Consumers need stories too. They always have. Now the web gives them access to the stories of their friends, co-workers, and peers. They want to know the experiences of those similar to them to help manage the risk that prevents them from buying your product. This is a case where B2C marketers might learn a bit from B2B marketers- how to tell the story of “challenge, solution and result” to consumers nervous about spending money in a very difficult economy.
Content marketing is tough in paid media–particularly broadcast. 2013 will see it get easier though. I’m looking for more opportunities for long form programming arising out of a glut of channels. I’m also wondering when we’ll see Pandora, Slacker, or Rdio find a way to use long form programming to help labels and other music marketers expose their new artists to audiences with a propensity to be interested in them. I’m expecting to see auto dealerships use long form television to do more than yell deals at channel flippers on Saturday mornings. I expect to see some interesting experimentation this year.
Want a better deal from your vendor? Negotiate a case study. Need to close a deal with a prospect and just can’t come to terms? Negotiate a case study. The Case Study is the magic gap-closer. I expect to see it being used this year to improve net income from both sides of the ledger-revenue and expenses. 2013 is the year to formalize case study agreement from both your vendors AND your prospects. Need help figuring out how to do it?
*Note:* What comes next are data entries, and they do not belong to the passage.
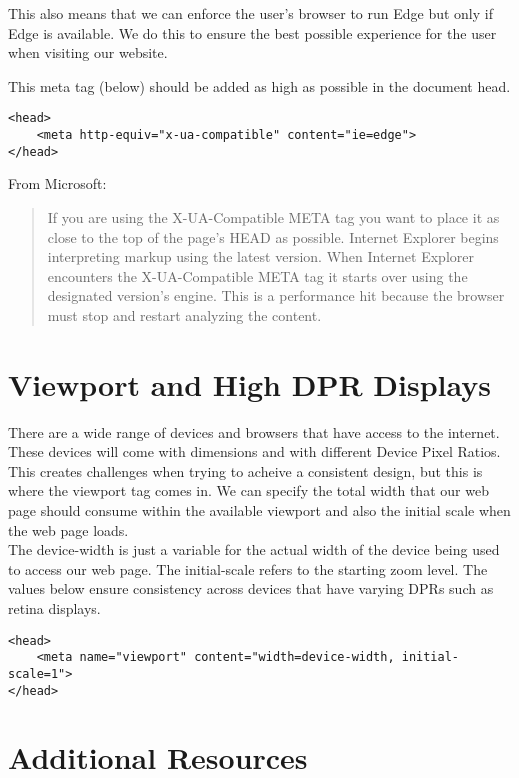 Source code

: This also means that we can enforce the user's browser to run Edge but only if Edge is available. We do this to ensure the best possible experience for the user when visiting our website.

This meta tag (below) should be added as high as possible in the document head.

\begin{verbatim}
<head>
    <meta http-equiv="x-ua-compatible" content="ie=edge">
</head>
\end{verbatim}

From Microsoft:

\begin{quotation}
    If you are using the X-UA-Compatible META tag you want to place it as close to the top of the page's HEAD as possible. Internet Explorer begins interpreting markup using the latest version. When Internet Explorer encounters the X-UA-Compatible META tag it starts over using the designated version's engine. This is a performance hit because the browser must stop and restart analyzing the content.
\end{quotation}

\section{Viewport and High DPR Displays}

There are a wide range of devices and browsers that have access to the internet. These devices will come with dimensions and with different Device Pixel Ratios.
\\

This creates challenges when trying to acheive a consistent design, but this is where the viewport tag comes in. We can specify the total width that our web page should consume within the available viewport and also the initial scale when the web page loads.
\\

The device-width is just a variable for the actual width of the device being used to access our web page. The initial-scale refers to the starting zoom level. The values below ensure consistency across devices that have varying DPRs such as retina displays.

\begin{verbatim}
<head>
    <meta name="viewport" content="width=device-width, initial-scale=1">
</head>
\end{verbatim}


\section{Additional Resources}

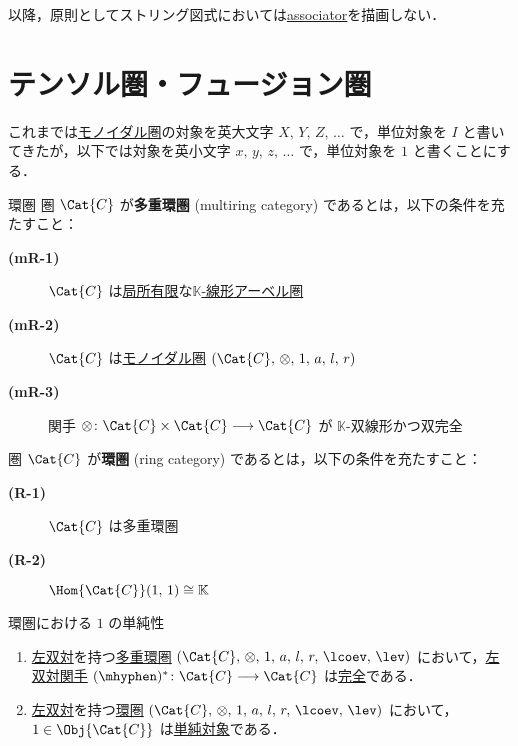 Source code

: \documentclass[TQFT_main]{subfiles}
\begin{document}
\begin{marker}
    以降，原則としてストリング図式においては\hyperref[redef:monoidal-category]{associator}を描画しない．
\end{marker}

\section{テンソル圏・フュージョン圏}

\begin{marker}
    これまでは\hyperref[redef:monoidal-category]{モノイダル圏}の対象を英大文字 $X,\, Y,\, Z,\, \dots$ で，単位対象を $I$ と書いてきたが，以下では対象を英小文字 $x,\, y,\, z,\, \dots$ で，単位対象を $1$ と書くことにする．
\end{marker}

\begin{mydef}[label=def:ringcat]{環圏}
    圏 $\Cat{C}$ が\textbf{多重環圏} (multiring category) であるとは，以下の条件を充たすこと：
    \begin{description}
        \item[\textbf{(mR-1)}] $\Cat{C}$ は\hyperref[def:finite-abcat]{局所有限}な\hyperref[def:additive-cat]{$\mathbb{K}$-線形アーベル圏}
        \item[\textbf{(mR-2)}] $\Cat{C}$ は\hyperref[redef:rigid]{モノイダル圏} $(\Cat{C},\, \otimes,\, 1,\, a,\, l,\, r)$
        \item[\textbf{(mR-3)}] 関手 $\otimes \colon \Cat{C} \times \Cat{C} \lto \Cat{C}$ が $\mathbb{K}$-双線形かつ双完全
    \end{description}
    圏 $\Cat{C}$ が\textbf{環圏} (ring category) であるとは，以下の条件を充たすこと：
    \begin{description}
        \item[\textbf{(R-1)}] $\Cat{C}$ は多重環圏
        \item[\textbf{(R-2)}] $\Hom{\Cat{C}} (1,\, 1) \cong \mathbb{K}$ 
    \end{description}
\end{mydef}

\begin{mylem}[label=lem:1-simple-ringcat]{環圏における $1$ の単純性}
    \begin{enumerate}
        \item \hyperref[redef:dual]{左双対}を持つ\hyperref[def:ringcat]{多重環圏} $(\Cat{C},\, \otimes,\, 1,\, a,\, l,\, r,\, \lcoev,\, \lev)$ において，\hyperref[lem:ldual-functor]{左双対関手} $(\mhyphen)^* \colon \Cat{C} \lto \Cat{C}$ は\hyperref[def:additive-exact]{完全}である．
        \item \hyperref[redef:dual]{左双対}を持つ\hyperref[def:ringcat]{環圏} $(\Cat{C},\, \otimes,\, 1,\, a,\, l,\, r,\, \lcoev,\, \lev)$ において，$1 \in \Obj{\Cat{C}}$ は\hyperref[def:semisimple-cat]{単純対象}である．
    \end{enumerate}
\end{mylem}
\end{document}
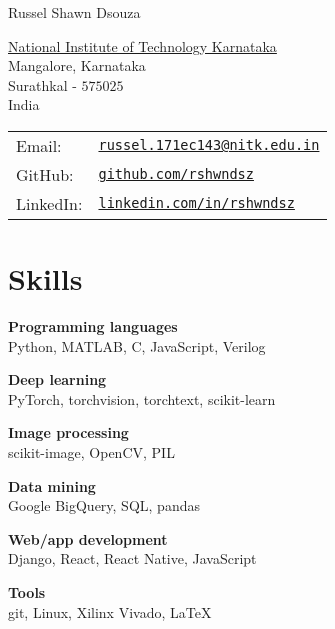 \documentclass[letterpaper]{article}
\def\name{Russel Shawn Dsouza}
\renewenvironment{itemize}{
  \begin{list}{}{
    \setlength{\leftmargin}{1.5em}
  }
}{
  \end{list}
}
\begin{document}
{\huge \name}


\vspace{0.25in}

\begin{minipage}{0.45\linewidth}
  \href{http://www.nitk.ac.in/}{National Institute of Technology Karnataka} \\
  Mangalore, Karnataka \\
  Surathkal - $575025$\\
  India
\end{minipage}


\hfill
\begin{minipage}{0.45\linewidth}
  \begin{tabular}{ll}
    Email: & \href{mailto:russel.171ec143@nitk.edu.in}{\tt russel.171ec143@nitk.edu.in} \\
    GitHub: & \href{https://www.github.com/rshwndsz}{\tt github.com/rshwndsz} \\
    LinkedIn: & \href{https://www.linkedin.com/in/rshwndsz}{\tt linkedin.com/in/rshwndsz}
  \end{tabular}
\end{minipage}


\section*{Skills}
  \begin{itemize}
    \item \textbf{Programming languages}\\
    Python, MATLAB, C, JavaScript, Verilog
    \item \textbf{Deep learning}\\
    PyTorch, torchvision, torchtext, scikit-learn
    \item \textbf{Image processing}\\
    scikit-image, OpenCV, PIL
    \item \textbf{Data mining}\\
    Google BigQuery, SQL, pandas
    \item \textbf{Web/app development}\\
    Django, React, React Native, JavaScript
    \item \textbf{Tools}\\
    git, Linux, Xilinx Vivado, \LaTeX
  \end{itemize}
\end{document}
Ping me. (ok, no more shameless plugs. Sorry.)
If your PR agency isn’t discussing how to place your content into critical traditional media channels, 2013 is the year to find a new PR agency. Your brand story is an essential part of your value proposition. With shrinking staffs, it’s hard to get writers and editors to pay attention. You need to be aware of the pain your offering relieves and the novelty of your approach. Framed broadly and without the hard sell, in 2013, PR efforts will get more traction narrowing the narrative and finding the real value in the learnings of their customers.
Multitasking Effects Communication
How do you get anyone to listen to you if everyone is talking? This is the essence of the communication challenge in 2013. The ill-effects of multitasking are well known. Nowhere are they more apparent than in the communication exchange. Customers are talking more than ever and that is changing the way messaging gets interpreted.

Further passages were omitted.